Courses and certifications Open Source

Big data

Apache Spark for Data Engineers - Advanced Optimizations

15.000 CZK

Price (without VAT)

1. 8. 2025

virtual

Back

Apache Spark is a general purpose computing engine that provides unified framework for big data processing, ad hoc analytics, machine learning, graph processing and streaming. For the past few years Spark is becoming standard for handling these workloads not just in the big data ecosystem. It’s popularity is growing also because of the high level DataFrame API that allows to express business logic in very high level and expressive way.

This training is oriented on advanced topics of Spark SQL that have impact on the resulting performance of Spark jobs such as optimizing execution plans, elimination of shuffle, choosing optimal distribution of data, reusing efficiently computation and others. The goal of this training is to learn some techniques for achieving maximal performance.

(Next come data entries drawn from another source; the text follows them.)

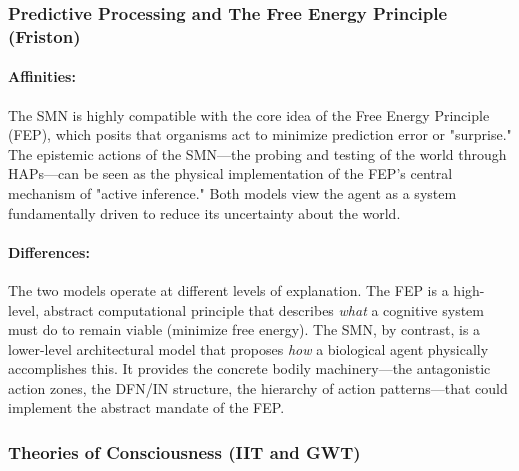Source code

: \subsubsection{Predictive Processing and The Free Energy Principle (Friston)}\label{ssubsec:fep}
\paragraph{Affinities:} The SMN is highly compatible with the core idea of the Free Energy Principle (FEP), which posits that organisms act to minimize prediction error or "surprise." The epistemic actions of the SMN—the probing and testing of the world through HAPs—can be seen as the physical implementation of the FEP's central mechanism of "active inference." Both models view the agent as a system fundamentally driven to reduce its uncertainty about the world.
\paragraph{Differences:} The two models operate at different levels of explanation. The FEP is a high-level, abstract computational principle that describes \textit{what} a cognitive system must do to remain viable (minimize free energy). The SMN, by contrast, is a lower-level architectural model that proposes \textit{how} a biological agent physically accomplishes this. It provides the concrete bodily machinery—the antagonistic action zones, the DFN/IN structure, the hierarchy of action patterns—that could implement the abstract mandate of the FEP.\subsubsection{Theories of Consciousness (IIT and GWT)} \label{ssubsec:consciousness_theories}
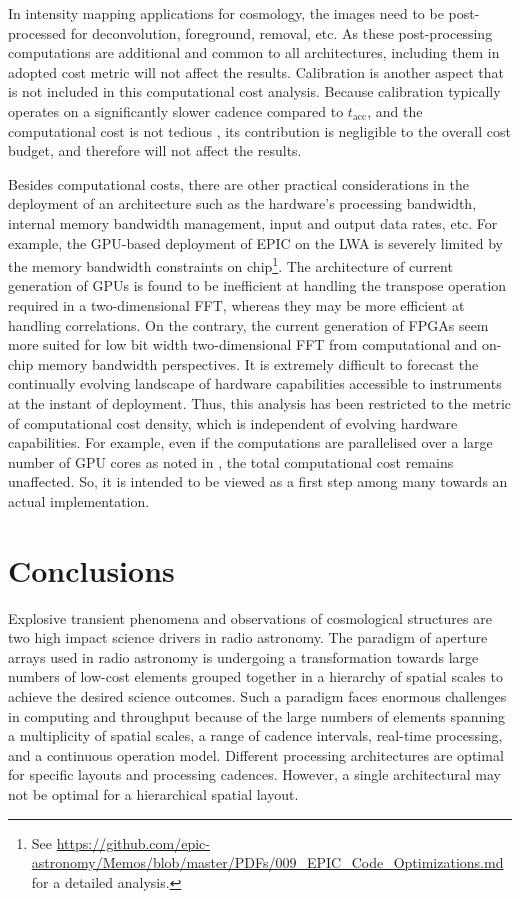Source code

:\documentclass[
  journal=pasa,
  manuscript=article-type,
  year=2020,
  volume=37,
]{cup-journal}
\begin{document}
In intensity mapping applications for cosmology, the images need to be post-processed for deconvolution, foreground, removal, etc. As these post-processing computations are additional and common to all architectures, including them in adopted cost metric will not affect the results. Calibration is another aspect that is not included in this computational cost analysis. Because calibration typically operates on a significantly slower cadence compared to $t_\textrm{acc}$, and the computational cost is not tedious \citep{Beardsley+2017,Gorthi+2021}, its contribution is negligible to the overall cost budget, and therefore will not affect the results.

Besides computational costs, there are other practical considerations in the deployment of an architecture such as the hardware's processing bandwidth, internal memory bandwidth management, input and output data rates, etc. For example, the GPU-based deployment of EPIC on the LWA is severely limited by the memory bandwidth constraints on chip\footnote{See \url{https://github.com/epic-astronomy/Memos/blob/master/PDFs/009_EPIC_Code_Optimizations.md} for a detailed analysis.}. The architecture of current generation of GPUs is found to be inefficient at handling the transpose operation required in a two-dimensional FFT, whereas they may be more efficient at handling correlations. On the contrary, the current generation of FPGAs seem more suited for low bit width two-dimensional FFT from computational and on-chip memory bandwidth perspectives. It is extremely difficult to forecast the continually evolving landscape of hardware capabilities accessible to instruments at the instant of deployment. Thus, this analysis has been restricted to the metric of computational cost density, which is independent of evolving hardware capabilities. For example, even if the computations are parallelised over a large number of GPU cores as noted in \citet{Sokolowski+2024}, the total computational cost remains unaffected. So, it is intended to be viewed as a first step among many towards an actual implementation. 

\section{Conclusions} \label{sec:conclusion}

Explosive transient phenomena and observations of cosmological structures are two high impact science drivers in radio astronomy. The paradigm of aperture arrays used in radio astronomy is undergoing a transformation towards large numbers of low-cost elements grouped together in a hierarchy of spatial scales to achieve the desired science outcomes. Such a paradigm faces enormous challenges in computing and throughput because of the large numbers of elements spanning a multiplicity of spatial scales, a range of cadence intervals, real-time processing, and a continuous operation model. Different processing architectures are optimal for specific layouts and processing cadences. However, a single architectural may not be optimal for a hierarchical spatial layout.
\end{document}
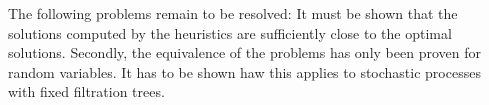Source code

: The following problems remain to be resolved: It must be shown that the solutions computed by the heuristics are sufficiently close to the optimal solutions.
Secondly, the equivalence of the problems has only been proven for random variables.
It has to be shown haw this applies to stochastic processes with fixed filtration trees.
\begin{comment}
In this section, we analyze the computation of the Kantorovich distance for a different setup.
Consider again two discrete stochastic processes $I$ and $J$ over time stages $T$ with values $\xi_i^t,\,i\in I$ and $\nu_j,\, j\in J,\;t\in T$.
Here, the values $\xi_i^t$ and their probabilities $p_i$ for process $I$ are fixed, while the values $\nu_j^t$ and probabilities $q_j$ for process $J$ are to be selected such that the Kantorovich Distance $D_K(I,J)$ is minimal.
The problem can be expressed as the NLP
\begin{align}
  \min\limits_{\eta,q,\nu}&\sum_{i\in I}\sum_{j\in J}\eta_{ij}c(\xi_i,\nu_j)\\
  \text{s.t.}&\sum_{i\in I}\eta_{ij} = q_j\\
  &\sum_{j\in J}\eta_{ij} = p_i\\
  &\eta_{ij}\geq 0\\
  &q\geq 0
\end{align}
As shown above in theorem \ref{thm:optimal-weights}, for any given set of $\nu_j^t$ the variables $\eta_{ij}$ and $q$ will take on the values
\begin{align}
  \eta_{ij} &= \left\{\begin{array}{lr}p_i&\text{if }j=\underset{j\in J}{\operatorname{argmin}}\, c(\xi_i,\nu_j)\\0&\text{otherwise}\end{array}\right. ,\\
  q_j &= \sum_{i\in I_j}p_i\text{ with } I_j= \left\{i\in I|j=\underset{k\in J}{\operatorname{argmin}}\, c(\xi_i,\nu_j)\right\}.
\end{align}
This corresponds to a \textit{set partitioning} of the set $I$ into $|J|$ parts, defined by a mapping
\[P:I\rightarrow J,\; i\mapsto \underset{j\in J}{\operatorname{argmin}}\, c(\xi_i, \nu_j)\]
Given the distances $c(\xi_i,\nu_j)$, the optimal partitioning of $I$ can be computed using theorem \ref{thm:optimal-weights} and algorithm \ref{alg:optimal-weights}.


\end{comment}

The training is taught using the programing language Python in the Spark local mode (Spark 3.2 with Jupyter in notebook).

Audience

Data Engineers, scientists and other users of Spark that already have some prior experience with the engine and want to get deeper knowledge and learn how to optimize Spark jobs and achieve maximal performance.

Goals

Participants will learn:

Understand and interpret execution plans in Spark SQL
Rewrite query in order to achive better performance
Use efficiently some internal configurations
Using Spark prepare data for analytical purpose
Find the bottleneck of a Spark job

Guarantor of the Training

David Vrba Ph.D.

David Vrba Ph.D. works at Socialbakers as a data scientist and Spark consultant. On daily basis he is optimizing ETL pipelines built in Spark and develops jobs that process data on the scale up to tens of TBs. David is also lecturing Spark trainings and workshops and during the last two years he trained in Spark several teams including data engineers, data analysts and researchers. David is also contributing to the Spark source code and is active in the community by giving public talks at conferences and meetups such as Spark + AI Summit, MLPrague or Spark + AI Prague Meetup.

Outline

Spark SQL internals (Query Execution)

Logical planning (Catalog, Analyzer, Cache Management, Optimizer)
- Catalyst API
- Extending the optimizer
- Limiting the optimizer
Physical planning
- Query planner, strategies
- Spark plan
- Executed plan
- Understanding operators in the physical plan
Cost based optimizer
- How cost-based optimizations work
- Statistics collection
- Statistics usage

Query optimization

Shuffle elimination
- Bucketing
- Data repartition (when and how)
Optimizing joins
- Shuffle-free join
- One-side shuffle-free join
- Broadcast join vs sort-merge join
Data reuse
- Caching
- Checkpointing
- Exchange reuse

Optimization tips

Choose the appropriate number of shuffle partitions
Nondeterministic expressions
Configuration settings

Data layout

Different file formats
- Parquet vs Json
Partitioning and bucketing
- How bucketing works
- How to ensure the proper number of files
Tables management
- Working with the Catalog API
Delta-io
- Open-source storage layer with ACID transactions

Prerequisites

This is a follow-up training to the course Apache Spark - From Simple Transformations to Highly Efficient Jobs where people get (among other things) solid understanding of DataFrame API and basic knowledge about internal processes in Spark.

To get the most out of this training it is recommended to have some previous experience with Spark (for example on the level of the aforementioned course), know the DataFrame API and understand basic principles of distributed computing.